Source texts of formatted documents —
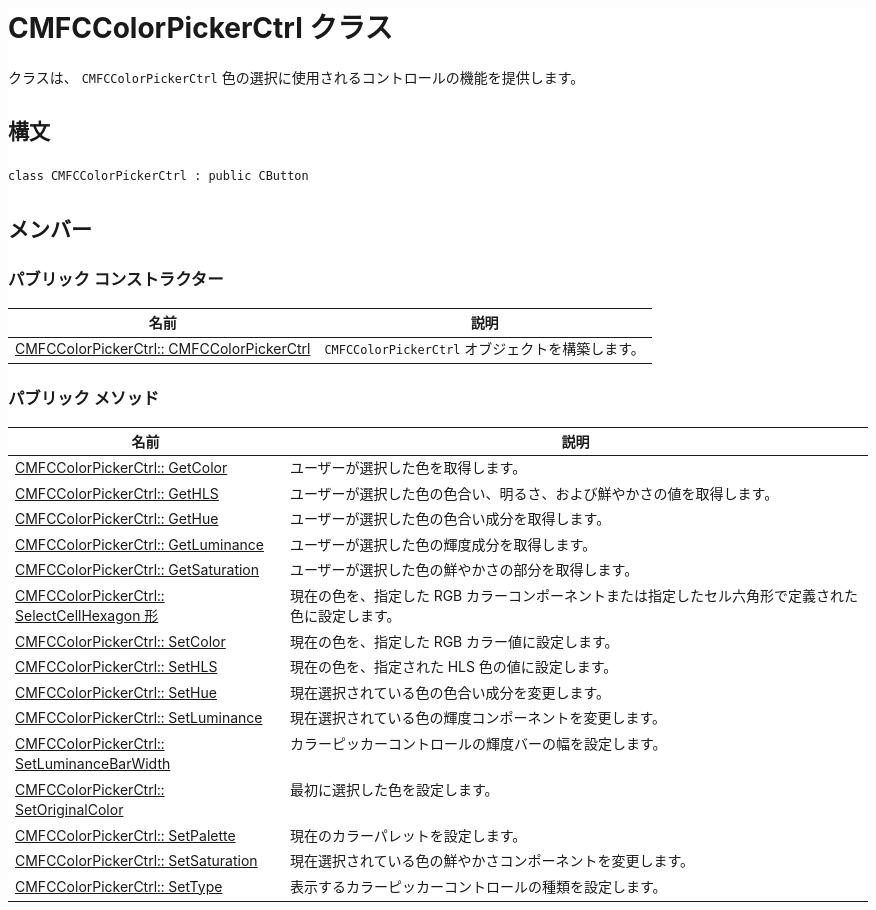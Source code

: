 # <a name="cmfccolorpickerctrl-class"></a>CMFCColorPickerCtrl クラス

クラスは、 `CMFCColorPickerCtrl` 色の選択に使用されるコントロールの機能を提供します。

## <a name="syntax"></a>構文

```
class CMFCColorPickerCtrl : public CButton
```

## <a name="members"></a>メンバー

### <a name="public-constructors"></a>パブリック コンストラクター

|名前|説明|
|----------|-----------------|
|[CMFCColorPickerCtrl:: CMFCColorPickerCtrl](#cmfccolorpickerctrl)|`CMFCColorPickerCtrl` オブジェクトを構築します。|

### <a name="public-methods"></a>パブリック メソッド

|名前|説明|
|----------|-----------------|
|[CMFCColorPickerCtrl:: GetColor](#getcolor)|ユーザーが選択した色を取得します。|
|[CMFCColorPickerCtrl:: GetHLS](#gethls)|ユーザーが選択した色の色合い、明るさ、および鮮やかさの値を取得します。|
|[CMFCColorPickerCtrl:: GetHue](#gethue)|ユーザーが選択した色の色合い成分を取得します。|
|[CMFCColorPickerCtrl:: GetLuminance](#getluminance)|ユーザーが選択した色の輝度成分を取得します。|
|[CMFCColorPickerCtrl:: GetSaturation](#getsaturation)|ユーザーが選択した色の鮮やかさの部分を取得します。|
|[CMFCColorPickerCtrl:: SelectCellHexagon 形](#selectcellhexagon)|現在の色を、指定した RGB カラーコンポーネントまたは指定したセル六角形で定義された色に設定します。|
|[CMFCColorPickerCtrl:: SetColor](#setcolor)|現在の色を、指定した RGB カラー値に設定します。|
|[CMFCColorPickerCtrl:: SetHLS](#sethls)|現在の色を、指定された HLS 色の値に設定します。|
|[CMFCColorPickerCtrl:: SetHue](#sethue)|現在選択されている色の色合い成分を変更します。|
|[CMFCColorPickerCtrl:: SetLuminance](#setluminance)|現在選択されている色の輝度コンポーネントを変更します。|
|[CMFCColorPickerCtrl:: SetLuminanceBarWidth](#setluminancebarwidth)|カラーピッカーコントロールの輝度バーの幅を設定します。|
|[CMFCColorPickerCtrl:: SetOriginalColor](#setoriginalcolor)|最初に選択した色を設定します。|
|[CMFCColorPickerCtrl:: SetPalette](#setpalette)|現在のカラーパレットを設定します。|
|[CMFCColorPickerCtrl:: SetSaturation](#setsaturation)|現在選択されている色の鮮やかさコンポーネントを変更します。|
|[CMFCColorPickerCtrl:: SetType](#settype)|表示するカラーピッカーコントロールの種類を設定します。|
--
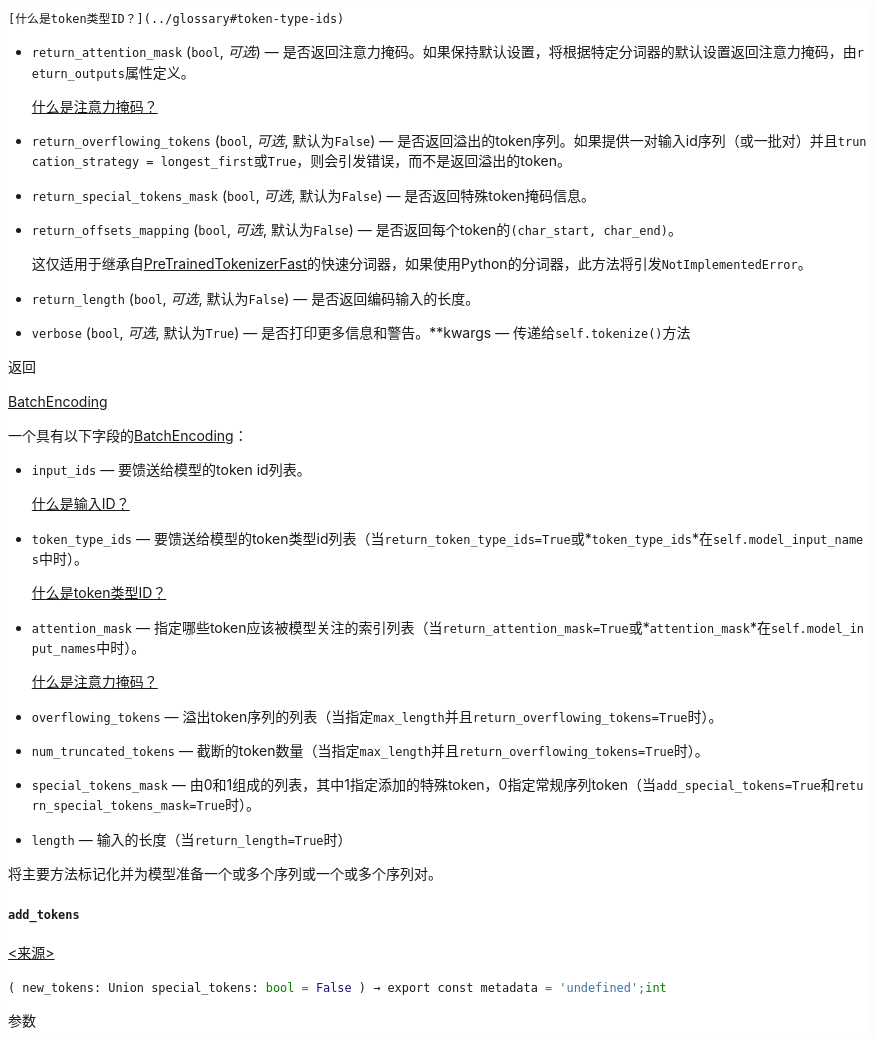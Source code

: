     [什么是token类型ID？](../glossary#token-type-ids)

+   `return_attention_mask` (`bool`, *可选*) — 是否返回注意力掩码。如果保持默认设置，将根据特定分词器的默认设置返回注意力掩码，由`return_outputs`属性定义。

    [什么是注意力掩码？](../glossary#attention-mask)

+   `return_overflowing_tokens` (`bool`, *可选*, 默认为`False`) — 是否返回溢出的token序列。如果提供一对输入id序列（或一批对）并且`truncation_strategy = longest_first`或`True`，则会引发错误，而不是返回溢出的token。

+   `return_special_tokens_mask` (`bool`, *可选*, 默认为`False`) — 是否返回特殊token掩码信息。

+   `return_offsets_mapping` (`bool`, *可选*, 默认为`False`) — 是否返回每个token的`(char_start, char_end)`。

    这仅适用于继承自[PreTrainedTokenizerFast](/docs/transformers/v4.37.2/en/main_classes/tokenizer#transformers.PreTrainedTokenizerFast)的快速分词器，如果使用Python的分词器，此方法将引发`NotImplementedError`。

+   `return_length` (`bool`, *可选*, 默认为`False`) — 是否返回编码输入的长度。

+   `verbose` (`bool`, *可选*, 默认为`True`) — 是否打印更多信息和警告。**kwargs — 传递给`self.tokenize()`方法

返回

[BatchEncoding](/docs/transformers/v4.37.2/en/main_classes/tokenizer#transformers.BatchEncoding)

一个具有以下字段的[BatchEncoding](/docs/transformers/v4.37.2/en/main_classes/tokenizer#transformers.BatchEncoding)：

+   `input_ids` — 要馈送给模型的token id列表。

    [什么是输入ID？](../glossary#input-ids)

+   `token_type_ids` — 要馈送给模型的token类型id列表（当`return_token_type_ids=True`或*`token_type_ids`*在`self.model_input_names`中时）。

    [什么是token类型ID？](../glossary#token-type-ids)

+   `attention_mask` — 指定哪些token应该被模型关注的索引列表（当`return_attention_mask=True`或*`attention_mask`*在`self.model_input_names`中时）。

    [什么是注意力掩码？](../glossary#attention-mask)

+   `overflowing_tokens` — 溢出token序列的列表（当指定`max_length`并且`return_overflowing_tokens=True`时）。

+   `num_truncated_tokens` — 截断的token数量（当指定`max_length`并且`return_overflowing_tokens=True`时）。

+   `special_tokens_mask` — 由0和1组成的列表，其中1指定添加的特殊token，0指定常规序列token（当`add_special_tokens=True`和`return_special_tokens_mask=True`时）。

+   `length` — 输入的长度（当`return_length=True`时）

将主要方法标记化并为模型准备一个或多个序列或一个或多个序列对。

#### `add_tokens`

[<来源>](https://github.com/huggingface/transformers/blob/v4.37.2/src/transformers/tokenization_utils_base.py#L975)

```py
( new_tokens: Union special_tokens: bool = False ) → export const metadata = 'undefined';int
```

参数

EXERCISE REQUIREMENTS — Show the lines above that include "transformers".

OUTPUT FOR THIS TASK —
    这仅适用于继承自[PreTrainedTokenizerFast](/docs/transformers/v4.37.2/en/main_classes/tokenizer#transformers.PreTrainedTokenizerFast)的快速分词器，如果使用Python的分词器，此方法将引发`NotImplementedError`。
[BatchEncoding](/docs/transformers/v4.37.2/en/main_classes/tokenizer#transformers.BatchEncoding)
一个具有以下字段的[BatchEncoding](/docs/transformers/v4.37.2/en/main_classes/tokenizer#transformers.BatchEncoding)：
[<来源>](https://github.com/huggingface/transformers/blob/v4.37.2/src/transformers/tokenization_utils_base.py#L975)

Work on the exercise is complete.